Conservative pundits accuse women's magazines of being "in the tank" for Hillary Clinton

Supporting women's issues is not the same thing as endorsing candidates who support women's issues

Published May 26, 2015 6:03PM (EDT)

Hillary Rodham Clinton  (AP/Mark Lennihan)
Hillary Rodham Clinton (AP/Mark Lennihan)

Hillary Clinton appeared on the cover of Vogue in 1998. Apparently, this means women's magazines -- and their tens of millions of readers -- are necessarily gunning for her.

That is, according to Fox News and Politico, both of which opined this week that the most powerful names in women's media are "in the tank" for Clinton, based primarily on the candidate's appearances on past magazine covers, but not so much on current coverage. According to conservative radio host Laura Ingraham, who appeared on "Fox & Friends" on Tuesday, women's publications' ostensible support for Clinton is more than just another sign of the liberal media rallying around the left-leaning candidate -- it's a carefully crafted strategy the campaign has enacted.

"It’s really smart for Hillary and Bill and Michelle and Barack to cultivate these other cultural barometers," Ingraham said. "They happen to be dominated by liberals. Conservatives don’t have a counterweight to that. They don’t have their own version of Vogue." (They do, however, have Fox News, but that's a different story.)

The pundit also added that she "wouldn’t be surprised if children’s shows had a Hillary push," which in itself shouldn't be surprising. Equating kids' programming with media that is overwhelmingly produced by women, for women, with an emphasis on issues that affect women, speaks to the sort of patronizing approach Ingraham and others are wont to take when it comes to gender and politics -- and it betrays a belief that women will do whatever Elle or Glamour tells them to, because women are incapable of making up their own minds.

Politico surmises that women's mags are "in the tank" for Clinton based on their support for a specific set of issues on which -- yes -- Clinton happens to have a better record than Republican presidential hopefuls. But the analysis overlooks a reality with which the heads of Cosmopolitan and Marie Claire, for instance, have already been grappling for some time: To endorse certain policies is not to endorse the candidate who also supports them. It is, in the case of women's magazines, to know the audience -- and to suggest otherwise is condescending.

As Politico notes, Cosmo editor-in-chief Joanna Coles has remained cognizant of the relationship between highlighting issues and endorsing candidates, and made clear what that means for the magazine and for readers:

Coles, whose recent issue includes a feature on female senators, has been perhaps the most vocal about only backing candidates who are abortion-rights supporters and favor equal pay and mandatory insurance coverage for contraception. But she was actually a bit more subdued about Clinton, saying that while “there’s a lot of excitement” about the former secretary of state among Cosmo readers, there’s also some anxiety over her perceived inevitability.

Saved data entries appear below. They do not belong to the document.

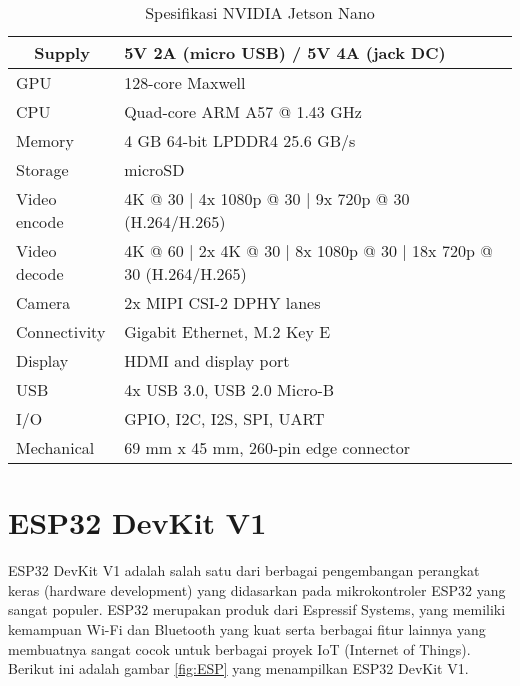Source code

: \begin{table}[H]
	\caption{Spesifikasi NVIDIA Jetson Nano}
	\label{tab:jetson-nano}
	\centering
	\begin{tabular}{|l|l|}
		\hline
		\multicolumn{1}{|c|}{Supply} & 5V 2A (micro USB) / 5V 4A (jack DC)                                \\ \hline
		GPU                          & 128-core Maxwell                                                   \\ \hline
		CPU                          & Quad-core ARM A57 @ 1.43 GHz                                       \\ \hline
		Memory                       & 4 GB 64-bit LPDDR4 25.6 GB/s                                       \\ \hline
		Storage                      & microSD                                                            \\ \hline
		Video encode                 & 4K @ 30 | 4x 1080p @ 30 | 9x 720p @ 30 (H.264/H.265)               \\ \hline
		Video decode                 & 4K @ 60 | 2x 4K @ 30 | 8x 1080p @ 30 | 18x 720p @ 30 (H.264/H.265) \\ \hline
		Camera                       & 2x MIPI CSI-2 DPHY lanes                                           \\ \hline
		Connectivity                 & Gigabit Ethernet, M.2 Key E                                        \\ \hline
		Display                      & HDMI and display port                                              \\ \hline
		USB                          & 4x USB 3.0, USB 2.0 Micro-B                                        \\ \hline
		I/O                          & GPIO, I2C, I2S, SPI, UART                                          \\ \hline
		Mechanical                   & 69 mm x 45 mm, 260-pin edge connector                              \\ \hline
	\end{tabular}
\end{table}

\section{ESP32 DevKit V1}
ESP32 DevKit V1 adalah salah satu dari berbagai pengembangan perangkat keras (hardware development) yang didasarkan pada mikrokontroler ESP32 yang sangat populer. ESP32 merupakan produk dari Espressif Systems, yang memiliki kemampuan Wi-Fi dan Bluetooth yang kuat serta berbagai fitur lainnya yang membuatnya sangat cocok untuk berbagai proyek IoT (Internet of Things). Berikut ini adalah gambar \cref{fig:ESP} yang menampilkan ESP32 DevKit V1.

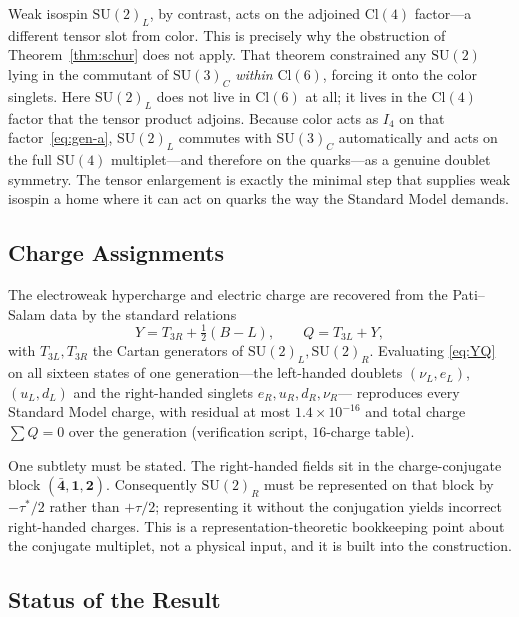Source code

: \documentclass[12pt]{article}
\theoremstyle{remark}
\newcommand{\cl}{\mathrm{Cl}}
\newcommand{\su}{\mathrm{SU}}
\newcommand{\half}{\tfrac{1}{2}}
\begin{document}
Weak isospin $\su(2)_L$, by contrast, acts on the adjoined $\cl(4)$ factor---a
different tensor slot from color.  This is precisely why the obstruction of
Theorem~\ref{thm:schur} does not apply.  That theorem constrained any $\su(2)$
lying in the commutant of $\su(3)_C$ \emph{within} $\cl(6)$, forcing it onto the
color singlets.  Here $\su(2)_L$ does not live in $\cl(6)$ at all; it lives in
the $\cl(4)$ factor that the tensor product adjoins.  Because color acts as
$I_4$ on that factor~\eqref{eq:gen-a}, $\su(2)_L$ commutes with $\su(3)_C$
automatically and acts on the full $\su(4)$ multiplet---and therefore on the
quarks---as a genuine doublet symmetry.  The tensor enlargement is exactly the
minimal step that supplies weak isospin a home where it can act on quarks the
way the Standard Model demands.

\subsection{Charge Assignments}
\label{sec:charges}

The electroweak hypercharge and electric charge are recovered from the
Pati--Salam data by the standard relations
\begin{equation}
	Y = T_{3R} + \half(B-L),
	\qquad
	Q = T_{3L} + Y,
	\label{eq:YQ}
\end{equation}
with $T_{3L},T_{3R}$ the Cartan generators of $\su(2)_L,\su(2)_R$.  Evaluating
\eqref{eq:YQ} on all sixteen states of one generation---the left-handed doublets
$(\nu_L,e_L)$, $(u_L,d_L)$ and the right-handed singlets $e_R,u_R,d_R,\nu_R$---
reproduces every Standard Model charge, with residual at most
$1.4\times10^{-16}$ and total charge $\sum Q=0$ over the generation (verification
script, $16$-charge table).

One subtlety must be stated.  The right-handed fields sit in the
charge-conjugate block $(\bar{\mathbf{4}},\mathbf{1},\mathbf{2})$.  Consequently
$\su(2)_R$ must be represented on that block by $-\tau^*/2$ rather than
$+\tau/2$; representing it without the conjugation yields incorrect right-handed
charges.  This is a representation-theoretic bookkeeping point about the
conjugate multiplet, not a physical input, and it is built into the
construction.

\subsection{Status of the Result}
\label{sec:cl10-status}
\end{document}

“It’s incredibly interesting to us watching the first female presidential candidate with a real shot,” Coles said in an interview. “I don’t think we think that differently from rest of media on this, but the fact she has been the first women running as president really seriously with a serious shot is very interesting, as a moment of history.”

It is not a sign that one has become a lemming-like heap of garbage when one actively remains attentive to the facts that 1) it is objectively of historical interest that Clinton stands a serious shot of becoming the first female president and 2) several candidates running for president are openly hostile toward the issues that women's magazines know their readers care about. (These are issues that, one can assume, have shown up again and again in the reviews of site traffic and readership that dominate most media organizations, whether their audiences include tens of millions of people or not).

Rather, it's an indication that these publications might actually understand that some voters outline certain issues that are important to them, that they have more than one immutable belief over which they cast their ballots, and that they vote for candidates who align with their views.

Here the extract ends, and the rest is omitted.